The Code of Corporate Governance of United Kingdom
Currently UK Corporate Governance Code deals with four sections. Financial Reporting Council provides principles of these sections as follows (Financial Reporting Council, 2010):
An effective board to provide leadership
There should be a clear division of responsibilities, i.e. it should be clearly stated who is responsible for running the company i.e. a chief executive officer and who is responsible for running the board, i.e. a chairman. Members of the board of directors are collectively responsible for the long-term success of the company, who should possess the appropriate balance of skills, experience.
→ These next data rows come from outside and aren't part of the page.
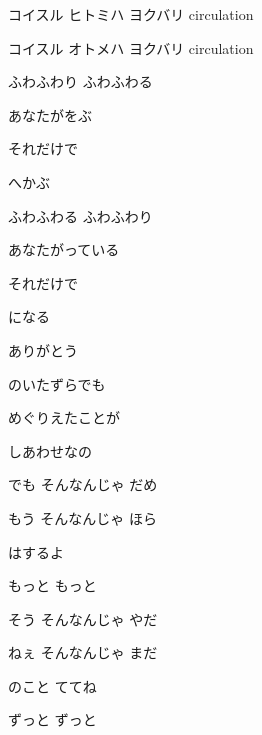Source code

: \documentclass[14pt]{ltjsarticle}
\begin{document}
{  コイスル ヒトミハ ヨクバリ circulation
  \jisho{}

  コイスル オトメハ ヨクバリ circulation
  \jisho{}

\item
  ふわふわり ふわふわる
  \jisho{}

  あなたがをぶ
  \jisho{}

  それだけで
  \jisho{}

  へかぶ
  \jisho{}

\item
  ふわふわる ふわふわり
  \jisho{}

  あなたがっている
  \jisho{}

  それだけで
  \jisho{}

  になる
  \jisho{}

\item
   ありがとう
  \jisho{}

  のいたずらでも
  \jisho{}

  めぐりえたことが
  \jisho{}

  しあわせなの
  \jisho{}

\item
  でも そんなんじゃ だめ
  \jisho{}

  もう そんなんじゃ ほら
  \jisho{}

  はするよ
  \jisho{}

  もっと もっと
  \jisho{}

\item
  そう そんなんじゃ やだ
  \jisho{}

  ねぇ そんなんじゃ まだ
  \jisho{}

  のこと ててね
  \jisho{}

  ずっと ずっと
  \jisho{}

  
}
\end{document}
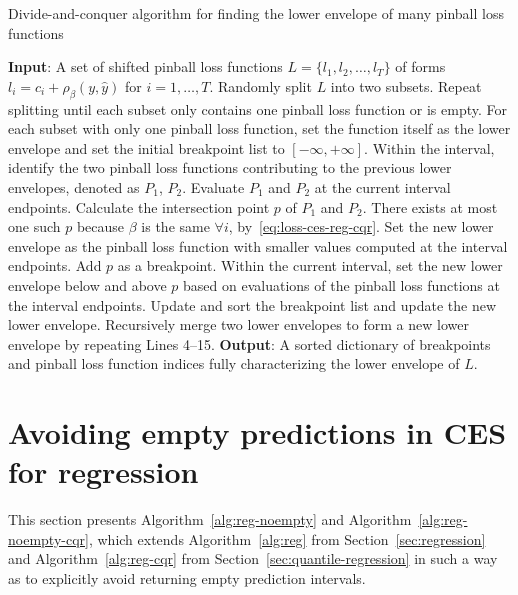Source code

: \begin{algorithm}[H]
    \color{blue}
    \caption{Divide-and-conquer algorithm for finding the lower envelope of many pinball loss functions}
    \label{alg:envelope-cqr}
    \begin{algorithmic} [1]
        \STATE \textbf{Input}: A set of shifted pinball loss functions $L = \{l_1, l_2, \dots, l_T \}$ of forms $l_i = c_i + \rho_\beta(y, \hat{y})$ for $i=1,\dots, T$.
        \STATE Randomly split $L$ into two subsets. Repeat splitting until each subset only contains one pinball loss function or is empty.
        \STATE For each subset with only one pinball loss function, set the function itself as the lower envelope and set the initial breakpoint list to $[-\infty, +\infty]$.
            \STATE Within the interval, identify the two pinball loss functions contributing to the previous lower envelopes, denoted as $P_1$, $P_2$.
            \STATE Evaluate $P_1$ and $P_2$ at the current interval endpoints.
            \STATE Calculate the intersection point $p$ of $P_1$ and $P_2$. There exists at most one such $p$ because $\beta$ is the same $\forall i$, by~\eqref{eq:loss-ces-reg-cqr}.
            \STATE Set the new lower envelope as the pinball loss function with smaller values computed at the interval endpoints.
            \ELSE \STATE Add $p$ as a breakpoint.
            \STATE Within the current interval, set the new lower envelope below and above $p$ based on evaluations of the pinball loss functions at the interval endpoints.
            \ENDIF
            \STATE Update and sort the breakpoint list and update the new lower envelope.
        \ENDFOR
        \STATE Recursively merge two lower envelopes to form a new lower envelope by repeating Lines 4--15.
        \STATE \textbf{Output}: A sorted dictionary of breakpoints and pinball loss function indices fully characterizing the lower envelope of $L$.
\end{algorithmic}
\end{algorithm}



\section{Avoiding empty predictions in CES for regression} \label{app:reg-noempty}

This section presents Algorithm~\ref{alg:reg-noempty} and Algorithm~\ref{alg:reg-noempty-cqr}, which extends Algorithm~\ref{alg:reg} from Section~\ref{sec:regression} and Algorithm~\ref{alg:reg-cqr} from Section~\ref{sec:quantile-regression} in such a way as to explicitly avoid returning empty prediction intervals.

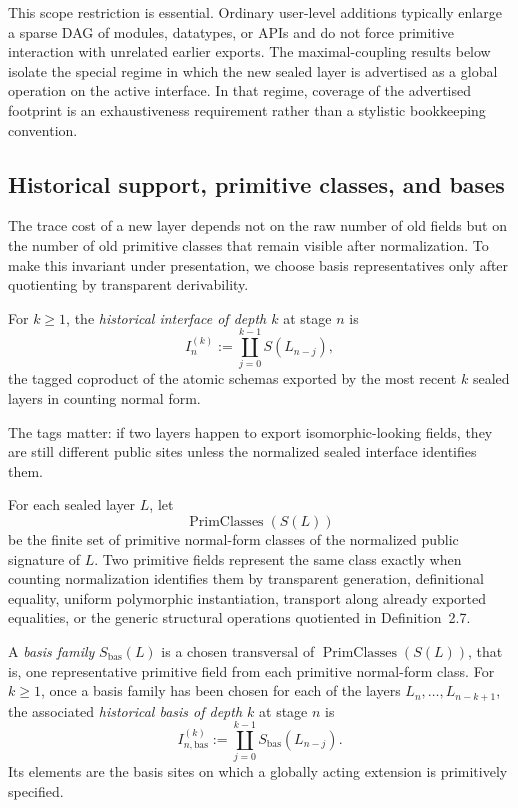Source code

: This scope restriction is essential.  Ordinary user-level additions typically enlarge a sparse
DAG of modules, datatypes, or APIs and do not force primitive interaction with unrelated
earlier exports.  The maximal-coupling results below isolate the special regime in which the
new sealed layer is advertised as a global operation on the active interface.  In that regime,
coverage of the advertised footprint is an exhaustiveness requirement rather than a stylistic
bookkeeping convention.

\subsection{Historical support, primitive classes, and bases}

The trace cost of a new layer depends not on the raw number of old fields but on the number
of old primitive classes that remain visible after normalization.  To make this invariant under
presentation, we choose basis representatives only after quotienting by transparent
derivability.

\begin{definition}
For \(k\geq 1\), the \emph{historical interface of depth \(k\)} at stage \(n\) is
\[
  I_n^{(k)} := \coprod_{j=0}^{k-1} S(L_{n-j}),
\]
the tagged coproduct of the atomic schemas exported by the most recent \(k\) sealed layers
in counting normal form.
\end{definition}

The tags matter: if two layers happen to export isomorphic-looking fields, they are still
different public sites unless the normalized sealed interface identifies them.

\begin{definition}
For each sealed layer \(L\), let
\[
  \operatorname{PrimClasses}(S(L))
\]
be the finite set of primitive normal-form classes of the normalized public signature of
\(L\).  Two primitive fields represent the same class exactly when counting normalization
identifies them by transparent generation, definitional equality, uniform polymorphic
instantiation, transport along already exported equalities, or the generic structural
operations quotiented in Definition~2.7.

A \emph{basis family} \(S_{\mathrm{bas}}(L)\) is a chosen transversal of
\(\operatorname{PrimClasses}(S(L))\), that is, one representative primitive field from each
primitive normal-form class.  For \(k\geq 1\), once a basis family has been chosen for each of
the layers \(L_n,\ldots,L_{n-k+1}\), the associated \emph{historical basis of depth \(k\)} at
stage \(n\) is
\[
  I_{n,\mathrm{bas}}^{(k)} := \coprod_{j=0}^{k-1} S_{\mathrm{bas}}(L_{n-j}).
\]
Its elements are the basis sites on which a globally acting extension is primitively specified.
\end{definition}

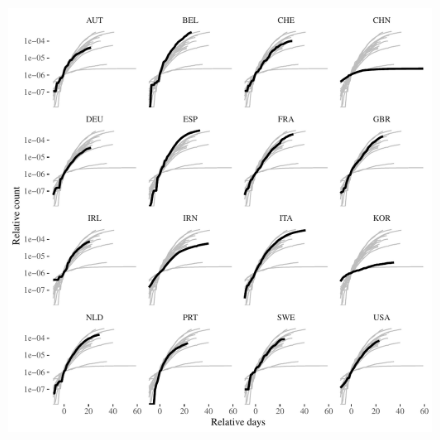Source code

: \documentclass[fullpage,a4paper]{article}
\begin{document}
\begin{figure}
  \includegraphics[width=1\textwidth]{../figs/ecdc_aligned_onepermill_nyt.pdf}
  \caption{\label{fig:align_nyt}}
\end{figure}
\end{document}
The code of corporate governance for the UK, states that there should be formal and transparent procedures for appointing directors and these appointments and re-appointments should be approved by shareholders. The code also requires for regular evaluation of the effectiveness of the board, its committees and individual directors.
Code states that board must present a balanced assessment of the company's position and it must determine the nature and extent of the significant risks it is willing to take. Board of directors is required to establish and oversee sound risk management and internal control systems. There should be formal and transparent procedures for carrying out these responsibilities. The code further states that there should be an audit committee made up of independent directors.
Code of corporate governance states that a remuneration committee should be made up of independent directors and there should be formal and transparent procedures for setting executive remuneration, including a remuneration committee made up of mix of non-executive directors and executive directors, but majority should be of executive directors. A further guideline of code is that a significant proportion of remuneration should be linked to performance conditions to promote the long-term success of the company.
Relations with shareholders
The guideline for shareholder is that they should monitor and engage with the management of companies in which they invest, so that the board has regular contact with shareholders to understand their opinions and concerns. Moreover, there should be separate resolutions on all substantial issues at general meetings.
Malaysian Code of Corporate Governance
Malaysian code of corporate governance sets 8 principles and their corresponding 26 recommendations (Suruhanjaya Sekuriti Securities Commission Malaysia, 2012). The primary objective of principles and recommendations is to enable laying a strong foundation for the board and its committees to, so that they can perform their roles effectively; and to ensure sufficient and appropriate disclosures; to ensure an integral process of financial reporting; to emphasize on the importance of establishing risk management and internal controls systems; and to encourage participation of the shareholders in general meetings. These principles and recommendations are briefly described below:
Establishment of clear roles and responsibilities
Malaysian code of corporate governance states that there should be a clear separation and division of responsibilities between those who are responsible for running the company and those who are responsible for steering the board. Moreover, the board should establish clear roles and responsibilities in discharging its fiduciary and headship functions. Code requires that board should formulate those strategies which ensure long-term success and sustainability, and it should devise ethical standards and it should take steps to ensure its compliance. There should be a company, possessing appropriate qualification, to manage the administrative tasks of the company. Members of board of directors should ensure that they have access to all information and they can take advice from company's secretary or from their lawyers. The board should ensure that it has formalized and reviewed charter and board should disclose its charter to public.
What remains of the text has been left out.